**TO DO:** Find the string "them" in the entries and copy each line that has it.

______

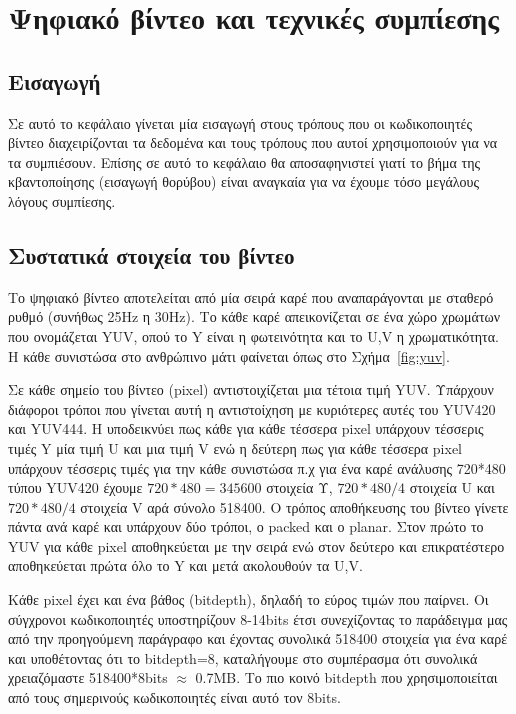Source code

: ﻿\chapter{Ψηφιακό βίντεο και τεχνικές συμπίεσης}
\label{chapter:chap2}


\section{Εισαγωγή}
\label{section:sect21}
\indent Σε αυτό το κεφάλαιο γίνεται μία εισαγωγή στους τρόπους που οι κωδικοποιητές βίντεο διαχειρίζονται τα δεδομένα και τους τρόπους που αυτοί χρησιμοποιούν για να τα συμπιέσουν. Επίσης σε αυτό το κεφάλαιο θα αποσαφηνιστεί γιατί το βήμα της κβαντοποίησης (εισαγωγή θορύβου) είναι αναγκαία για να έχουμε τόσο μεγάλους λόγους συμπίεσης.

\section{Συστατικά στοιχεία του βίντεο}
\label{section:sect22}

\indent Το ψηφιακό βίντεο αποτελείται από μία σειρά καρέ που αναπαράγονται με σταθερό ρυθμό (συνήθως 25Hz η 30Hz). Το κάθε καρέ απεικονίζεται σε ένα χώρο χρωμάτων που ονομάζεται YUV, οπού το Y είναι η φωτεινότητα και το U,V η χρωματικότητα. Η κάθε συνιστώσα στο ανθρώπινο μάτι φαίνεται όπως στο Σχήμα~\ref{fig:yuv}.

\indent Σε κάθε σημείο του βίντεο (pixel) αντιστοιχίζεται μια τέτοια τιμή YUV. Υπάρχουν διάφοροι τρόποι που γίνεται αυτή η αντιστοίχηση με κυριότερες αυτές του YUV420 και YUV444. Η υποδεικνύει πως κάθε για κάθε τέσσερα pixel υπάρχουν τέσσερις τιμές Y μία τιμή U και μια τιμή V ενώ η δεύτερη πως για κάθε τέσσερα pixel υπάρχουν τέσσερις τιμές για την κάθε συνιστώσα π.χ για ένα καρέ ανάλυσης 720*480 τύπου YUV420 έχουμε \(720*480=345600\) στοιχεία Υ, \(720*480/4\) στοιχεία U και \(720*480/4 \) στοιχεία V αρά σύνολο 518400. Ο τρόπος αποθήκευσης του βίντεο γίνετε πάντα ανά καρέ και υπάρχουν δύο τρόποι, ο packed και ο planar. Στον πρώτο το YUV για κάθε pixel αποθηκεύεται με την σειρά ενώ στον δεύτερο και επικρατέστερο αποθηκεύεται πρώτα όλο το Y και μετά ακολουθούν τα U,V.

\indent Κάθε pixel έχει και ένα βάθος (bitdepth), δηλαδή το εύρος τιμών που παίρνει. Οι σύγχρονοι κωδικοποιητές υποστηρίζουν 8-14bits έτσι συνεχίζοντας το παράδειγμα μας από την προηγούμενη παράγραφο και έχοντας συνολικά 518400 στοιχεία για ένα καρέ και υποθέτοντας ότι το bitdepth=8, καταλήγουμε στο συμπέρασμα ότι συνολικά χρειαζόμαστε 518400*8bits $\approx$ 0.7MB. Το πιο κοινό bitdepth που χρησιμοποιείται από τους σημερινούς κωδικοποιητές είναι αυτό τον 8bits.

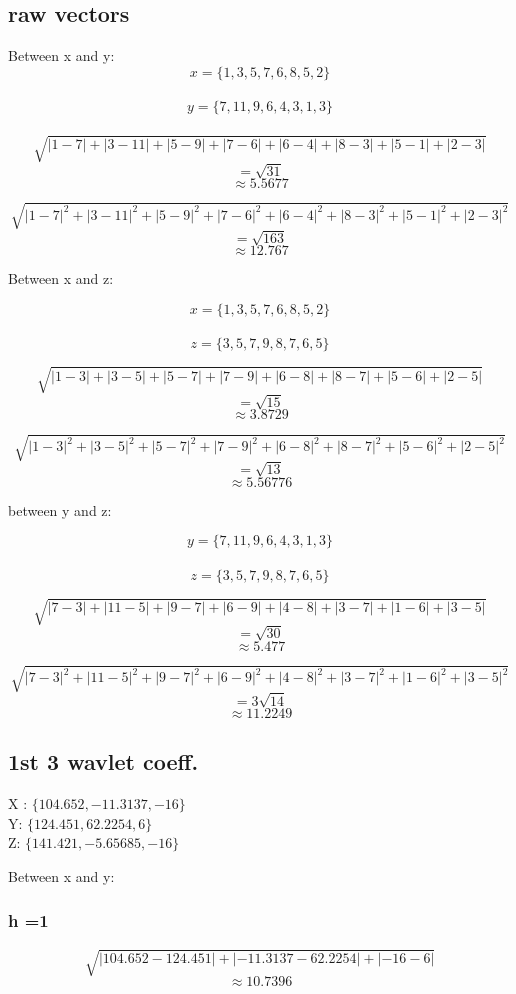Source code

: \documentclass{article}
\begin{document}
\subsection{raw vectors}
Between x and y:
\[ x = \{1, 3, 5, 7, 6, 8, 5, 2\}  \] \\
\[ 	y = \{7, 11, 9, 6, 4, 3, 1, 3\}  \] \\

\[ \sqrt{ | 1-7 | + |3 -11| + |5-9| + 
  |7-6| + |6-4| + |8-3| + |5-1| + |2-3|} \]
  \[ =\sqrt{31} \]
  \[ \approx 5.5677\]

\[ \sqrt{ | 1-7 |^2 + |3 -11|^2 + |5-9|^2 + 
  |7-6|^2 + |6-4|^2 + |8-3|^2 + |5-1|^2 + |2-3|^2} \]
  \[ = \sqrt{163} \]
  \[ \approx 12.767 \]

  Between x and z:

\[ x = \{1, 3, 5, 7, 6, 8, 5, 2\}  \] \\
\[ z = \{3, 5, 7, 9, 8, 7, 6, 5 \} \]

\[ \sqrt{ | 1-3 | + |3 -5| + |5-7| + 
  |7-9| + |6-8| + |8-7| + |5-6| + |2-5|} \]
  \[ = \sqrt{15} \]
  \[ \approx 3.8729 \]

\[ \sqrt{ | 1-3 |^2 + |3 -5|^2 + |5-7|^2 + 
  |7-9|^2 + |6-8|^2 + |8-7|^2 + |5-6|^2 + |2-5|^2} \]
  \[ = \sqrt{13} \]
  \[ \approx 5.56776 \]


  between y and z:

\[ y = \{7, 11, 9, 6, 4, 3, 1, 3\}  \] \\
 \[ z = \{3, 5, 7, 9, 8, 7, 6, 5 \} \]

\[ \sqrt{ | 7-3 | + |11 -5| + |9-7| + 
  |6-9| + |4-8| + |3-7| + |1-6| + |3-5|} \]
  \[ = \sqrt{30} \]
  \[ \approx 5.477 \]

\[ \sqrt{ | 7-3 |^2 + |11 -5|^2 + |9-7|^2 + 
  |6-9|^2 + |4-8|^2 + |3-7|^2 + |1-6|^2 + |3-5|^2} \]
  \[ =3 \sqrt{14} \]
  \[ \approx 11.2249 \]


\subsection{1st 3 wavlet coeff.}
X : $\{104.652, -11.3137, -16 \}$ \\
Y: $ \{ 124.451, 62.2254, 6 \}$  \\
Z: $ \{141.421, -5.65685, -16 \} $



Between x and y:\\ 
\subsubsection{h =1}
\[ \sqrt{ | 104.652-124.451 | + |-11.3137 -62.2254| + |-16-6| } \]
  \[ \approx 10.7396 \]
\end{document}
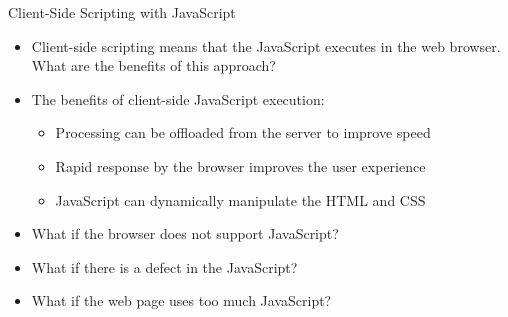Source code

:\documentclass[14pt,aspectratio=169]{beamer}
\begin{document}
%
\begin{frame}{Client-Side Scripting with JavaScript}
  \begin{itemize}
    \item Client-side scripting means that the JavaScript executes in the web
      browser. What are the benefits of this approach?
      \vspace*{-.15in}
    \item The benefits of client-side JavaScript execution:
      \begin{itemize}
        \item Processing can be offloaded from the server to improve speed
        \item Rapid response by the browser improves the user experience
        \item JavaScript can dynamically manipulate the HTML and CSS
      \end{itemize}
      \vspace*{-.2in}
    \item What if the browser does not support JavaScript?
      \vspace*{-.2in}
    \item What if there is a defect in the JavaScript?
      \vspace*{-.2in}
    \item What if the web page uses too much JavaScript?
  \end{itemize}
\end{frame}
\end{document}
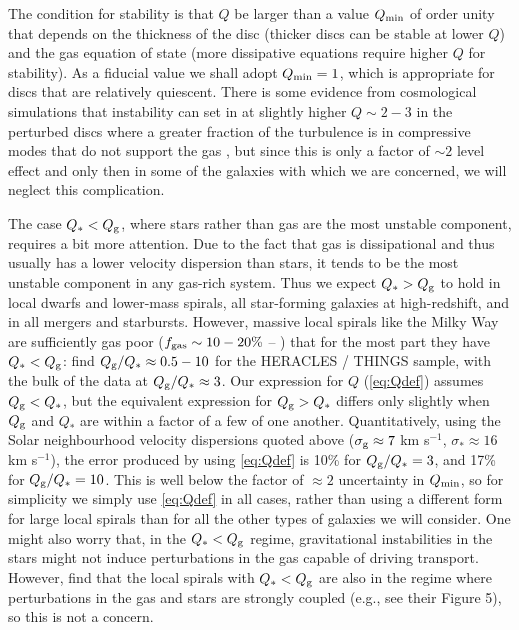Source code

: \documentclass[useAMS,usenatbib]{mn2e}
\begin{document}
The condition for stability is that $Q$ be larger than a value $Q_{\rm min}$ of order unity that depends on the thickness of the disc (thicker discs can be stable at lower $Q$) and the gas equation of state (more dissipative equations require higher $Q$ for stability). As a fiducial value we shall adopt $Q_{\rm min} = 1$, which is appropriate for discs that are relatively quiescent. There is some evidence from cosmological simulations that instability can set in at slightly higher $Q \sim 2 - 3$ in the perturbed discs where a greater fraction of the turbulence is in compressive modes that do not support the gas \citep{inoue16a}, but since this is only a factor of $\sim 2$ level effect and only then in some of the galaxies with which we are concerned, we will neglect this complication.

The case $Q_* < Q_{\rm g}$, where stars rather than gas are the most unstable component, requires a bit more attention. Due to the fact that gas is dissipational and thus usually has a lower velocity dispersion than stars, it tends to be the most unstable component in any gas-rich system. Thus we expect $Q_* > Q_{\rm g}$ to hold in local dwarfs and lower-mass spirals, all star-forming galaxies at high-redshift, and in all mergers and starbursts. However, massive local spirals like the Milky Way are sufficiently gas poor ($f_{\rm gas} \sim 10-20\%$ -- \citealt{saintonge11a}) that for the most part they have $Q_* < Q_{\rm g}$:  \citet{romeo17a} find $Q_{\rm g}/Q_* \approx 0.5-10$ for the HERACLES / THINGS sample, with the bulk of the data at $Q_{\rm g}/Q_* \approx 3$. Our expression for $Q$ (\autoref{eq:Qdef}) assumes $Q_{\rm g} < Q_*$, but the equivalent expression for $Q_{\rm g} > Q_*$ \citep{romeo13a} differs only slightly when $Q_{\rm g}$ and $Q_*$ are within a factor of a few of one another. Quantitatively, using the Solar neighbourhood velocity dispersions quoted above ($\sigma_{\rm g} \approx 7$ km s$^{-1}$, $\sigma_* \approx 16$ km s$^{-1}$), the error produced by using \autoref{eq:Qdef} is 10\% for $Q_{\rm g}/Q_* = 3$, and 17\% for $Q_{\rm g}/Q_* = 10$. This is well below the factor of $\approx 2$ uncertainty in $Q_{\rm min}$, so for simplicity we simply use \autoref{eq:Qdef} in all cases, rather than using a different form for large local spirals than for all the other types of galaxies we will consider. One might also worry that, in the $Q_* < Q_{\rm g}$ regime, gravitational instabilities in the stars might not induce perturbations in the gas capable of driving transport. However, \citet{romeo17a} find that the local spirals with $Q_* < Q_{\rm g}$ are also in the regime where perturbations in the gas and stars are strongly coupled (e.g., see their Figure 5), so this is not a concern.
\end{document}
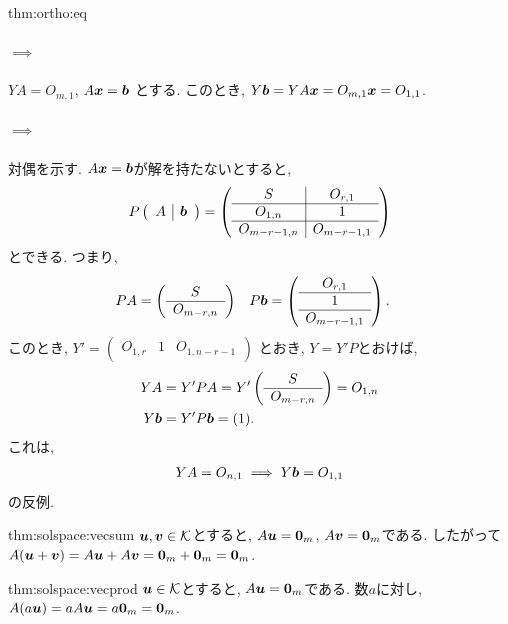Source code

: \begin{proofof}{thm:ortho:eq}
  \paragraph{$\implies$}
  $YA=O_{m,1}$, $A\xx=\bbb$
  とする.
  このとき, $Y\bbb=YA\xx=O_{m,1}\xx=O_{1,1}$.
  \paragraph{$\implies$}
  対偶を示す.
  $A\xx=\bbb$が解を持たないとすると,
  \begin{align*}
    P\hconcat{A}{\bbb}=
    \left(
    \begin{array}{c|c}
      S&O_{r,1}\\\hline
      O_{1,n}&1\\\hline
      O_{m-r-1,n}&O_{m-r-1,1}
    \end{array}
    \right)
  \end{align*}
  とできる.
  つまり,
  \begin{align*}
    PA&=\vconcat{S}{O_{m-r,n}}&
    P\bbb&=
    \left(
    \begin{array}{c}
      O_{r,1}\\\hline
      1\\\hline
      O_{m-r-1,1}
    \end{array}
    \right).
  \end{align*}
  このとき,
  $Y'= \left(\begin{array}{c|c|c}O_{1,r}&1&O_{1,n-r-1}\end{array}\right)$
  とおき, $Y=Y'P$とおけば,
  \begin{align*}
    YA&=Y'PA=Y'\vconcat{S}{O_{m-r,n}}=O_{1,n}\\
    Y\bbb&=Y'P\bbb=(1).
  \end{align*}
  これは,
  \begin{align*}
    YA=O_{n,1}\implies
    Y\bbb=O_{1,1}
  \end{align*}
  の反例.
\end{proofof}
\begin{proofof*}{thm:solspace:vec}{sum}
  $\uu,\vv\in\KKK$とすると, $A\uu=\zzero_m$, $A\vv=\zzero_m$である.
  したがって$A(\uu+\vv)=A\uu+A\vv=\zzero_m+\zzero_m=\zzero_m$.
\end{proofof*}
\begin{proofof*}{thm:solspace:vec}{prod}
  $\uu\in\KKK$とすると, $A\uu=\zzero_m$である.
  数$a$に対し,
  $A(a\uu)=aA\uu=a\zzero_m=\zzero_m$.
\end{proofof*}
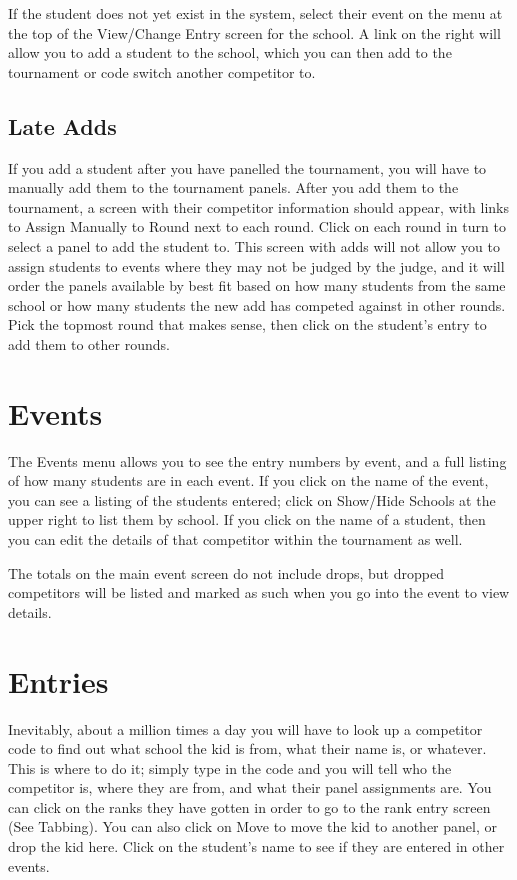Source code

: \documentclass[12pt]{report} \usepackage {fullpage} \usepackage{times}
\begin{document}
If the student does not yet exist in the system, select their event on the
menu at the top of the View/Change Entry screen for the school.  A link on
the right will allow you to add a student to the school, which you can then
add to the tournament or code switch another competitor to. 

 	
\subsection{Late Adds}

If you add a student after you have panelled the tournament, you will have
to manually add them to the tournament panels.     After you add them to
the tournament, a screen with their competitor information should appear,
with links to Assign Manually to Round next to each round.  Click on each
round in turn to select a panel to add the student to.  This screen with
adds will not allow you to assign students to events where they may not be
judged by the judge, and it will order the panels available by best fit
based on how many students from the same school or how many students the
new add has competed against in other rounds.   Pick the topmost round that
makes sense, then click on the student's entry to add them to other rounds. 


\section{Events}

The Events menu allows you to see the entry numbers by event, and a full
listing of how many students are in each event.  If you click on the name
of the event, you can see a listing of the students entered;  click on
Show/Hide Schools at the upper right to list them by school.   If you click
on the name of a student, then you can edit the details of that competitor
within the tournament as well. 

The totals on the main event screen do not include drops, but dropped
competitors will be listed and marked as such when you go into the event to
view details. 

\section{Entries}

Inevitably, about a million times a day you will have to look up a
competitor code to find out what school the kid is from, what their name
is, or whatever.   This is where to do it; simply type in the code and you
will tell who the competitor is, where they are from, and what their panel
assignments are.   You can click on the ranks they have gotten in order to
go to the rank entry screen (See Tabbing).   You can also click on Move to
move the kid to another panel, or drop the kid here.   Click on the
student's name to see if they are entered in other events. 
\end{document}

______

**ANSWER SPACE:**
to manually add them to the tournament panels.     After you add them to
makes sense, then click on the student's entry to add them to other rounds. 
Show/Hide Schools at the upper right to list them by school.   If you click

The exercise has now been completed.